DIRECTIONS: The number of lines holding "ensuremath" is all you should give; count them in the records below.

(Plain-text document sources)
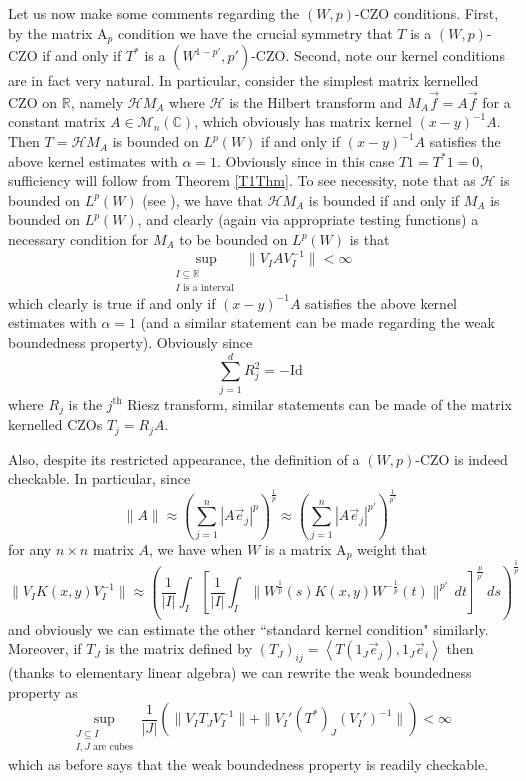 \documentclass[12pt,reqno ]{amsart}
\numberwithin{equation}{section}
\theoremstyle{definition}
\newcommand{\R}{\ensuremath{\mathbb{R}}}
\renewcommand{\H}{\ensuremath{\mathcal{H}}}
\newcommand{\Mn}{\ensuremath{\mathcal{M}_{n }}(\mathbb{C})}
\newcommand{\V}[1]{\ensuremath{\vec{#1}}}
\newcommand{\ip}[2]{\ensuremath{\left\langle#1,#2\right\rangle}}
\begin{document}
Let us now make some comments regarding the $(W, p)$-CZO conditions. First, by the matrix A${}_p$ condition we have the crucial symmetry that $T$ is a $(W, p)$-CZO if and only if $T^*$ is a $(W^{1 - p'}, p')$-CZO.   Second, note our kernel conditions are in fact very natural.  In particular, consider the simplest matrix kernelled CZO on $\mathbb{R}$, namely $\H M_A$  where $\H$ is the Hilbert transform and $M_A \vec{f} = A \vec{f}$ for a constant matrix $A \in \Mn$, which obviously has matrix kernel $(x - y)^{-1} A$.  Then $T = \H M_A$ is bounded on $L^p(W)$ if and only if $(x - y)^{-1} A$ satisfies the above kernel estimates with $\alpha = 1$. Obviously since in this case $T1 = T^*1 = 0$, sufficiency will follow from Theorem \ref{T1Thm}.   To see necessity, note that as $\H$ is bounded on $L^p(W)$ (see \cite{NT, V}), we have that $\H M_A$ is bounded if and only if $M_A$ is bounded on $L^p(W)$, and clearly (again via appropriate testing functions) a necessary condition for $M_A$ to be bounded on $L^p(W)$ is that \begin{equation} \label{Acond} \sup_{\substack{I \subseteq \R \\ I \text{ is a interval }}}\|V_I A V_I ^{-1}\| < \infty \end{equation}  which clearly is true if and only if $(x - y)^{-1} A$ satisfies the above kernel estimates with $\alpha = 1$ (and a similar statement can be made regarding the weak boundedness property). Obviously since \begin{equation*} \sum_{j = 1}^d R_j ^2 = - \text{Id} \end{equation*} where $R_j$ is the $j^{\text{th}}$ Riesz transform, similar statements can be made of the matrix kernelled CZOs $T_j = R_j A$.

Also, despite its restricted appearance, the definition of a $(W, p)$-CZO is indeed checkable.  In particular, since \begin{equation*} \|A\| \approx \left(\sum_{j = 1}^n |A\V{e}_j|^p \right)^\frac{1}{p} \approx \left(\sum_{j = 1}^n |A\V{e}_j|^{p'} \right)^\frac{1}{p'} \end{equation*} for any $n \times n$ matrix $A$, we have when $W$ is a matrix A${}_p$ weight that \begin{equation*} \|V_I K(x, y) V_I ^{-1} \| \approx  \left( \frac{1}{|I|} \int_I \left[ \frac{1}{|I|} \int_I \|W^{\frac{1}{p}}(s) K(x, y)  W^{- \frac{1}{p}} (t) \|^{p'} \, dt \right]^\frac{p}{p'} \, ds\right)^\frac{1}{p}  \end{equation*} and obviously we can estimate the other ``standard kernel condition" similarly.  Moreover, if $T _J $ is the matrix defined by $(T _J)_{ij} =  \ip{  T  (1_J \V{e}_j)}{ 1_J \V{e}_i} $  then (thanks to elementary linear algebra) we can rewrite the weak boundedness property as \begin{equation*}\sup_{\substack{J  \subseteq I \\  I, J \text{ are cubes}}}   \frac{1}{|J|}  \left(\| V_I T _J  V_I ^{-1}\| + \| V_I ' (T^*) _ J  (V_I') ^{-1} \| \right) < \infty  \end{equation*}  which as before says that the weak boundedness property is readily  checkable.
\end{document}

OUTPUT OF THE EXERCISE: 5